Bu yıl, fetih kutlamalarının finali için Ayasofya seçildi. Bu bir ilk.
Gün boyu süren etkinlikler, Ayasofya'da Fetih Suresi ve Fetih Duası okunmasıyla son buldu.
Organizasyonuysa Kültür ve Turizm Bakanlığı üstlendi. Diyanet değil.
Zaten ibadete açma manasına, adına da "Ayasofya'nın Fethi" denmedi. Mehterli, havai fişekli bir "Fetih Şöleni" olarak düzenlendi.
Geçen yıl resmi kutlamalar nasıldı diye merak edip arşiv taradım. Ve önceki birkaç yıl...
Cumhurbaşkanı Erdoğan himayesinde görkemli Fetih Gösterileri yapılmış yine. Okçular Vakfı Kupa Töreni'nden İstanbul Valiliğinin etkinliklerine ve konserlere kadar, bu yılki program ana hatlarıyla yine varmış.
Anadolu Ajansı ve iktidar medyasının haberlerinde görebildiğim tek fark şu ikisi:
Bir; geçen yıllarda kutlamaların göbeğinde yer alan İBB'nin bu yıl adı geçmiyor. Yok sayılmış. Ev sahipliği yaptığı etkinlik var mı yok mu, lafı dahi edilmiyor.
İkincisi ise geçen yılki kutlamaların Ayasofya'ya uğramamış olması.

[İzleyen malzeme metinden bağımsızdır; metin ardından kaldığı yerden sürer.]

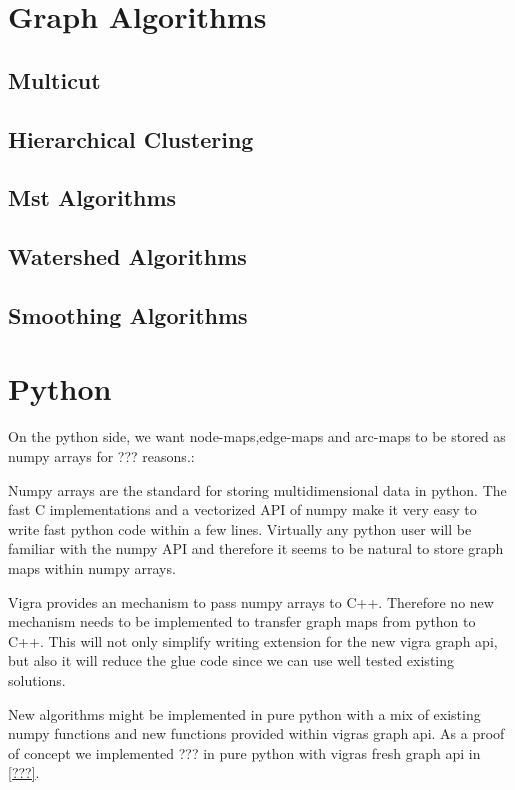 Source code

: 
\section{Graph Algorithms}

    \subsection{Multicut}

    \subsection{Hierarchical Clustering}

    \subsection{Mst Algorithms}

    \subsection{Watershed Algorithms}

    \subsection{Smoothing Algorithms}





\section{Python}

On the python side, we want node-maps,edge-maps and arc-maps to be stored 
as numpy arrays for ??? reasons.:
\begin{compactitem}
    \item Numpy arrays are the standard for storing multidimensional data in python.
    The fast C implementations and a vectorized API of numpy make it very easy to write 
    fast python code within a few lines.
    Virtually any python user will be familiar with the numpy API and therefore it 
    seems to be natural to store graph maps within numpy arrays.
    \item Vigra provides an mechanism to pass numpy arrays to C++.
    Therefore no new mechanism needs to be implemented to transfer graph
    maps from python to C++.
    This will not only simplify writing extension for the new vigra graph api,
    but also it will reduce the glue code since we can use well tested existing
    solutions.
    \item New algorithms might be implemented in pure python with a mix of
    existing numpy functions and new functions provided within vigras graph api.
    As a proof of concept we implemented ??? in pure python with vigras
    fresh graph api in \cref{???}.
\end{compactitem}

Hatta Milli Gazete ve Yeni Asya gibi ayrı muhafazakar damar gazeteleri, Ayasofyasız fetih mi kutlanır diye her yıldönümünde eleştirmiş. Sembolik dahi olsa kutlamalara dahil edilmesini istemişler. Ayasofya'yı bir gün mutlaka özgürleştirme özleminden dem vurmuşlar. Milli Görüş hareketi, Ayasofya idealli alternatif kutlama alayları tertiplemiş.
Yine de geçen yıl, Ayasofya'nın yerine başka bir fetih sembolü koymaktan öteye geçilmemiş.
"İstanbul'un fethinden sonra kiliseden camiye çevrilen ilk eser" olarak Zeyrek Camii açılmış, o kadar. 10 yıllık restorasyonun tamamlanışı, Fetih Günü'ne denk getirilerek.
Bu yıl da yapılabilirdi bir benzeri. Salgından dolayı cemaate kapatılan bir fetih camisi, sembolik merasim için seçilebilirdi.
Diyanet İşleri Başkanı Erbaş Hoca, 29 Mayıs Fetih Günü'nde 'camilerin fethi'nin kalbine ilham edildiğini bildirmişti. Camiler, bu ilham sayesinde dün yeniden cumalara açıldı.
Ayasofya'nın bu yıl Fetih Suresi'yle fethi de Kültür ve Turizm Bakanı'nın içine mi doğdu, bilmiyoruz.
Bu fikrin nereden çıktığı, neden geçen yıllarda da akla gelmediği açıklanmadı.
Trump, Kudüs'ü İsrail'in başkenti ilan ettiğinde, Ayasofya'yı camiye çevirerek misilleme yapmak akla gelmişti. Acaba tuzak mı, oyuna gelsek mi gelmesek mi tartışmalarıyla kesilmişti sonra önü.
Batı'yla krizlerde ya da iç politikada sıkışınca ilk iş, Ayasofya'yı fetih hakkı olarak beş vakit cemaat namazına açma hamaseti kaşınıyor.
Sonra, her kutlu doğumun 9 ay 10 gün sürdüğü hatırlatılarak erteleniyor. "Sabreden zafere ulaşır" göndermeleriyle beklemede kalınması istenerek...
Sözde Haçlı saldırılarına cevaben ne cemaate açılıyor Ayasofya ne de açılacağı beklentisi tümden bitiriliyor.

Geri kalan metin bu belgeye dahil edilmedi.